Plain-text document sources
<<<<

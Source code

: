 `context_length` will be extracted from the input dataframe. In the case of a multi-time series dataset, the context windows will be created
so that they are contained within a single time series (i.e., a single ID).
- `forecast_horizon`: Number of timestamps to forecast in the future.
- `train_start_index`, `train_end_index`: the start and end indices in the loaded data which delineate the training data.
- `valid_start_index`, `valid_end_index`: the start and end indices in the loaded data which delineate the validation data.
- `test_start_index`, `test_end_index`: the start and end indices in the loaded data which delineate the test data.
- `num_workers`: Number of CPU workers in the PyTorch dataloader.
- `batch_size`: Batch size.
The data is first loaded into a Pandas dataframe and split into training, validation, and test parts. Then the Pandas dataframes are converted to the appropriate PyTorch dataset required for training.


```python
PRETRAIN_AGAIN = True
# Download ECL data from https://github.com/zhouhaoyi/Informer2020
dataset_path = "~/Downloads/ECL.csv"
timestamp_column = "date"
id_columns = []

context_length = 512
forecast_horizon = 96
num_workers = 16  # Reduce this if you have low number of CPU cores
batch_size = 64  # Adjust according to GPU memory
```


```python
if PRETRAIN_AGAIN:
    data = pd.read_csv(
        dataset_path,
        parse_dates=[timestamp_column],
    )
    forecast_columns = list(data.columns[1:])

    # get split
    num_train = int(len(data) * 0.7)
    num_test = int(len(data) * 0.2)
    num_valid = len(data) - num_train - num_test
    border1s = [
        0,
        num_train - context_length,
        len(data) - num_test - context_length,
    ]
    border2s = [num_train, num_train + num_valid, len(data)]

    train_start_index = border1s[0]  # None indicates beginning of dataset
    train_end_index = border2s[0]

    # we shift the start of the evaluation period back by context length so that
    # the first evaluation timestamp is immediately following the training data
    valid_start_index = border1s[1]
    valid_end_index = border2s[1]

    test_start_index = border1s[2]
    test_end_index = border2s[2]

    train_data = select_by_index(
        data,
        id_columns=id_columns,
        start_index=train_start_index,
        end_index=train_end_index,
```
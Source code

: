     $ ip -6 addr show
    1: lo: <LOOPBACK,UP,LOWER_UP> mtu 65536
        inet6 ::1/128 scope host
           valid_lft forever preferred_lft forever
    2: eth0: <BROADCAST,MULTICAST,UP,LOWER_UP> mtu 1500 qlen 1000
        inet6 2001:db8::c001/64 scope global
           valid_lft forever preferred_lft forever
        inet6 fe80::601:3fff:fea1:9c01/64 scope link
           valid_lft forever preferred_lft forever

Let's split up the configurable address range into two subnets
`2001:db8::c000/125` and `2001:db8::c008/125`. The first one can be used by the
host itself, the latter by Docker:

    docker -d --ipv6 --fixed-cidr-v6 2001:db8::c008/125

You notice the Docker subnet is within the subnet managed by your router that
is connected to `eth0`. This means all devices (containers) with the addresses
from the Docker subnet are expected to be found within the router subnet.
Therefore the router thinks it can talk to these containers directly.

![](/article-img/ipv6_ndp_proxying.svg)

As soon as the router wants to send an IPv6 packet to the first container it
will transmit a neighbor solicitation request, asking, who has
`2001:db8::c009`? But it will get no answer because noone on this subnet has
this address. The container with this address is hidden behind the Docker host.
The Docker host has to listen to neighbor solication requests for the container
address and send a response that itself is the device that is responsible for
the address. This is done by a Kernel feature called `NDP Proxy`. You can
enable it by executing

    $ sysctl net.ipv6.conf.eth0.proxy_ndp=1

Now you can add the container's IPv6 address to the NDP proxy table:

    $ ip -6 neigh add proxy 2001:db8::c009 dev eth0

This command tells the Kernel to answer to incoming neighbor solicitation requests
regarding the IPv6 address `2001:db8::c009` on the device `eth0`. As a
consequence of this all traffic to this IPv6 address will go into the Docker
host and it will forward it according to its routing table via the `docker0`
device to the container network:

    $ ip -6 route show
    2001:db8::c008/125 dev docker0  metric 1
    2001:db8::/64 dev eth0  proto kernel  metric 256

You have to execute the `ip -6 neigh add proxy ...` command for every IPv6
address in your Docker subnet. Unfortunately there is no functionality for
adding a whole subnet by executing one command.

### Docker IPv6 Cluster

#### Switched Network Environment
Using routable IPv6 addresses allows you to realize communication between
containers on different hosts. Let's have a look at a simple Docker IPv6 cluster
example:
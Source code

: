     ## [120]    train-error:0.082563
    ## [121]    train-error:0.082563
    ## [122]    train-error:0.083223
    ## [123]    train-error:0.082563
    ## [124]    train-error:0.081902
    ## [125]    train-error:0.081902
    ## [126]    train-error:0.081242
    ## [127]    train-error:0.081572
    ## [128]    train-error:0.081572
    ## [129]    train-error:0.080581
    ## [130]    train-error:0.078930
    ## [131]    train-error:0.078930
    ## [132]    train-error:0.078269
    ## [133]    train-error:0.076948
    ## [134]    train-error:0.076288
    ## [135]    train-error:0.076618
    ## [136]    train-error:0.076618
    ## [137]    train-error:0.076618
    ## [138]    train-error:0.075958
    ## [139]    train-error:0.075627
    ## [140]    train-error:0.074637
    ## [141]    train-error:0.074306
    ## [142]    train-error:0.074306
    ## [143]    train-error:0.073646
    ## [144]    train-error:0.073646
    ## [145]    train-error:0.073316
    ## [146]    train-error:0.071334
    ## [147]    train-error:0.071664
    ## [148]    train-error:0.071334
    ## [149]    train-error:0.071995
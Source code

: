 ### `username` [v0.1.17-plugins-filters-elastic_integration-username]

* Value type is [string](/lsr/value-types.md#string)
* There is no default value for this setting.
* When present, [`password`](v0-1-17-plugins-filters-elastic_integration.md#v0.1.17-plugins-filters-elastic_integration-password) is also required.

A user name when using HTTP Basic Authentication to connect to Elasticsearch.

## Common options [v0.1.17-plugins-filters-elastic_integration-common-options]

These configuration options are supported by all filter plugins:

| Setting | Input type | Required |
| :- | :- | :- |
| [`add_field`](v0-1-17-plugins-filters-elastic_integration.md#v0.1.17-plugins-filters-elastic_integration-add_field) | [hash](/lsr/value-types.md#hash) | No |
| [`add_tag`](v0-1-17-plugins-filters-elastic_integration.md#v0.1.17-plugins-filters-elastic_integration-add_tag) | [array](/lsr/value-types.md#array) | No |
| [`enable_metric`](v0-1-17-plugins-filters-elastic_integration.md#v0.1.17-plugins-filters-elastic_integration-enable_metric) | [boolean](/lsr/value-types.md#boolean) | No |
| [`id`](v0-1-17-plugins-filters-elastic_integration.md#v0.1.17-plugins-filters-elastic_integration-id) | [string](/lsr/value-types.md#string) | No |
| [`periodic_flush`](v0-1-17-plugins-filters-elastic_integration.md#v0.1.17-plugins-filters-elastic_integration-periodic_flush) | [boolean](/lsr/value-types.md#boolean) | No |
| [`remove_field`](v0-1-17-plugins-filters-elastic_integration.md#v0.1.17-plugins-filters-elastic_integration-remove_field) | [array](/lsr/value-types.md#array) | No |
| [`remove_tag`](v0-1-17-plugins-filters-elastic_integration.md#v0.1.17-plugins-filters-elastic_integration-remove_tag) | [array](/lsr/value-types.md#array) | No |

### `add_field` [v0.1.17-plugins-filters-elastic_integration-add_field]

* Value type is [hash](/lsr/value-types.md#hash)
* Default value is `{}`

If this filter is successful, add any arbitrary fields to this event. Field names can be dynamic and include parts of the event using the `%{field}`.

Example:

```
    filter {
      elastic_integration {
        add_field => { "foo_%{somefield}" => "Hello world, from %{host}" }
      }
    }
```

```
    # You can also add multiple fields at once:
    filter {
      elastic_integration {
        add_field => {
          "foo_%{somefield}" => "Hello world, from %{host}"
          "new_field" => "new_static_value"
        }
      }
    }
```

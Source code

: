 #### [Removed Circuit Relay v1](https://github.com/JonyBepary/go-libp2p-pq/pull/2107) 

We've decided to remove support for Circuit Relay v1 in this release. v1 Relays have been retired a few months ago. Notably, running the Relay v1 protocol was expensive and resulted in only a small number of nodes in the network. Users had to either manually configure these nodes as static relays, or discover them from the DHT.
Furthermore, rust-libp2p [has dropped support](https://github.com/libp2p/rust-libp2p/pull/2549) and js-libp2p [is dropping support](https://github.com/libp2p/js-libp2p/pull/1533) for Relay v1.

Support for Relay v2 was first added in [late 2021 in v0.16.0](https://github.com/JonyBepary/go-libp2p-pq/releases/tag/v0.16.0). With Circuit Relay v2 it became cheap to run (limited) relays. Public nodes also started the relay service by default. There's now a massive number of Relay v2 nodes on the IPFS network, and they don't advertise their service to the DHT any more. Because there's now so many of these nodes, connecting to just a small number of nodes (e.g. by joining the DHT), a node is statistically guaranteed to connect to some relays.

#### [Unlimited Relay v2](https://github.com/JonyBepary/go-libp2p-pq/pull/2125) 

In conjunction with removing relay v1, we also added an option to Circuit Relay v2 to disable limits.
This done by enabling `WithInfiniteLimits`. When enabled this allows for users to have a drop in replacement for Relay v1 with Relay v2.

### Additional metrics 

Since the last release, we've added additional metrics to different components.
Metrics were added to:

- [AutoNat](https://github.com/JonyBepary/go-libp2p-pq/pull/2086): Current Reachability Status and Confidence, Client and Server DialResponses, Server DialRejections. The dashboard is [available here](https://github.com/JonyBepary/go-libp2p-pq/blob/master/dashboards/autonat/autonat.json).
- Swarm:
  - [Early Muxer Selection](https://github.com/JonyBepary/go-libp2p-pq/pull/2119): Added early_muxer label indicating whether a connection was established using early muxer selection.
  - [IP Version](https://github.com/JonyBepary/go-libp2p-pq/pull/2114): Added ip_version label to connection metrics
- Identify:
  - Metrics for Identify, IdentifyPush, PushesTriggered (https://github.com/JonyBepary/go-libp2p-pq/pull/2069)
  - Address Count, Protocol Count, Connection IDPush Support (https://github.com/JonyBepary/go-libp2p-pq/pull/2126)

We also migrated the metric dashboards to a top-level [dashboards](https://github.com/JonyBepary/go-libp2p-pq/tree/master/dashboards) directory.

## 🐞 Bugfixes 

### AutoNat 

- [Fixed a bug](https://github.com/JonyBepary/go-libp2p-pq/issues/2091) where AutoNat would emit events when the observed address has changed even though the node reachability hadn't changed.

>>>>

Transcribe exactly, and only, the lines from the opening line of the records through the line containing "the test data.".

RESULT OF THIS TASK:
Source code

: `context_length` will be extracted from the input dataframe. In the case of a multi-time series dataset, the context windows will be created
so that they are contained within a single time series (i.e., a single ID).
- `forecast_horizon`: Number of timestamps to forecast in the future.
- `train_start_index`, `train_end_index`: the start and end indices in the loaded data which delineate the training data.
- `valid_start_index`, `valid_end_index`: the start and end indices in the loaded data which delineate the validation data.
- `test_start_index`, `test_end_index`: the start and end indices in the loaded data which delineate the test data.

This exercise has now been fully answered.